▶ _What you need to do_:
Go through the listing and repeat each entry exactly, but include no pictures.

▶ _Data supplied_:

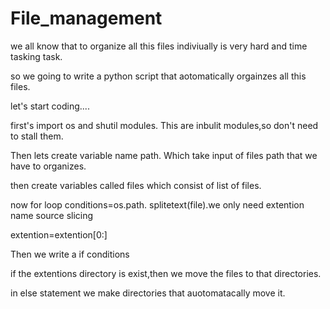 # File_management

we all know that to organize all this files indiviually is very hard and time tasking task.

so we going to write a python script that aotomatically orgainzes all this files.

let's start coding....

first's import os and shutil modules. This are inbulit modules,so don't need to stall them.

Then lets create variable name path. Which take input of files path that we have to organizes.

then create variables called files which consist of list of files.

now for loop conditions=os.path. splitetext(file).we only need extention name source slicing

extention=extention[0:]

Then we write a if conditions

if the extentions directory is exist,then we move the files to that directories.

in else statement we make directories that auotomatacally move it.
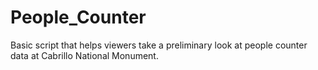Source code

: # People_Counter

Basic script that helps viewers take a preliminary look at people counter data at Cabrillo National Monument.
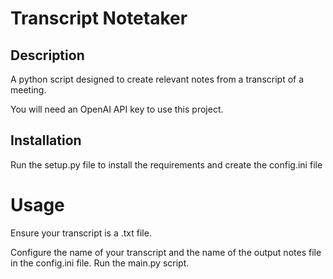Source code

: # Transcript Notetaker

## Description

A python script designed to create relevant notes from a transcript of a meeting. 

You will need an OpenAI API key to use this project.

## Installation 

Run the setup.py file to install the requirements and create the config.ini file

# Usage

Ensure your transcript is a .txt file. 

Configure the name of your transcript and the name of the output notes file in the config.ini file. Run the main.py script. 
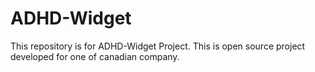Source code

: # ADHD-Widget
This repository is for ADHD-Widget Project.
This is open source project developed for one of canadian company.

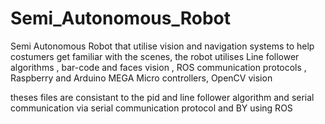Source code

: # Semi_Autonomous_Robot
 
Semi Autonomous Robot that utilise vision and navigation systems to help costumers get familiar
with the scenes, the robot utilises Line follower algorithms , bar-code and faces vision , ROS communication protocols ,
Raspberry and Arduino MEGA Micro controllers, OpenCV vision

theses files are consistant to the pid and line follower algorithm and serial communication via serial communication protocol and BY using ROS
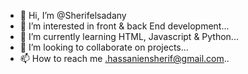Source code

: - 👋 Hi, I’m @Sherifelsadany
- 👀 I’m interested in front & back End development...
- 🌱 I’m currently learning HTML, Javascript & Python...
- 💞️ I’m looking to collaborate on projects...
- 📫 How to reach me .hassaniensherif@gmail.com..

<!---
Sherifelsadany/Sherifelsadany is a ✨ special ✨ repository because its `README.md` (this file) appears on your GitHub profile.
You can click the Preview link to take a look at your changes.
--->
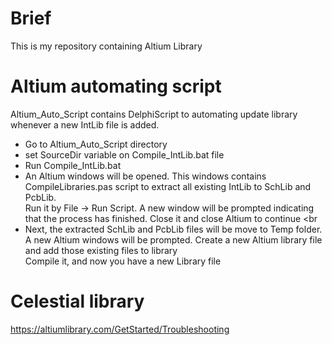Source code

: # Brief
This is my repository containing Altium Library <br>
# Altium automating script
Altium_Auto_Script contains DelphiScript to automating update library whenever a new IntLib file is added. <br>
+ Go to Altium_Auto_Script directory
+ set SourceDir variable on Compile_IntLib.bat file
+ Run Compile_IntLib.bat
+ An Altium windows will be opened. This windows contains CompileLibraries.pas script to extract all existing IntLib to SchLib and PcbLib.<br>
    Run it by File -> Run Script. A new window will be prompted indicating that the process has finished. Close it and close Altium to continue <br  
+ Next, the extracted SchLib and PcbLib files will be move to Temp folder.<br>
  A new Altium windows will be prompted. Create a new Altium library file and add those existing files to library<br>
  Compile it, and now you have a new Library file
# Celestial library
https://altiumlibrary.com/GetStarted/Troubleshooting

▶ _Response to this exercise_:
 # File_management

we all know that to organize all this files indiviually is very hard and time tasking task.

so we going to write a python script that aotomatically orgainzes all this files.

let's start coding....

first's import os and shutil modules. This are inbulit modules,so don't need to stall them.

Then lets create variable name path. Which take input of files path that we have to organizes.

then create variables called files which consist of list of files.

now for loop conditions=os.path. splitetext(file).we only need extention name source slicing

extention=extention[0:]

Then we write a if conditions

if the extentions directory is exist,then we move the files to that directories.

in else statement we make directories that auotomatacally move it.
Source code

: # People_Counter

Basic script that helps viewers take a preliminary look at people counter data at Cabrillo National Monument.
Source code

: # Transcript Notetaker

## Description

A python script designed to create relevant notes from a transcript of a meeting. 

You will need an OpenAI API key to use this project.

## Installation 

Run the setup.py file to install the requirements and create the config.ini file

# Usage

Ensure your transcript is a .txt file. 

Configure the name of your transcript and the name of the output notes file in the config.ini file. Run the main.py script. 
Source code

: # ADHD-Widget
This repository is for ADHD-Widget Project.
This is open source project developed for one of canadian company.

Source code

: # Semi_Autonomous_Robot
 
Semi Autonomous Robot that utilise vision and navigation systems to help costumers get familiar
with the scenes, the robot utilises Line follower algorithms , bar-code and faces vision , ROS communication protocols ,
Raspberry and Arduino MEGA Micro controllers, OpenCV vision

theses files are consistant to the pid and line follower algorithm and serial communication via serial communication protocol and BY using ROS
Source code

: - 👋 Hi, I’m @Sherifelsadany
- 👀 I’m interested in front & back End development...
- 🌱 I’m currently learning HTML, Javascript & Python...
- 💞️ I’m looking to collaborate on projects...
- 📫 How to reach me .hassaniensherif@gmail.com..

<!---
Sherifelsadany/Sherifelsadany is a ✨ special ✨ repository because its `README.md` (this file) appears on your GitHub profile.
You can click the Preview link to take a look at your changes.
--->
Source code

: # Brief
This is my repository containing Altium Library <br>
# Altium automating script
Altium_Auto_Script contains DelphiScript to automating update library whenever a new IntLib file is added. <br>
+ Go to Altium_Auto_Script directory
+ set SourceDir variable on Compile_IntLib.bat file
+ Run Compile_IntLib.bat
+ An Altium windows will be opened. This windows contains CompileLibraries.pas script to extract all existing IntLib to SchLib and PcbLib.<br>
    Run it by File -> Run Script. A new window will be prompted indicating that the process has finished. Close it and close Altium to continue <br  
+ Next, the extracted SchLib and PcbLib files will be move to Temp folder.<br>
  A new Altium windows will be prompted. Create a new Altium library file and add those existing files to library<br>
  Compile it, and now you have a new Library file
# Celestial library
https://altiumlibrary.com/GetStarted/Troubleshooting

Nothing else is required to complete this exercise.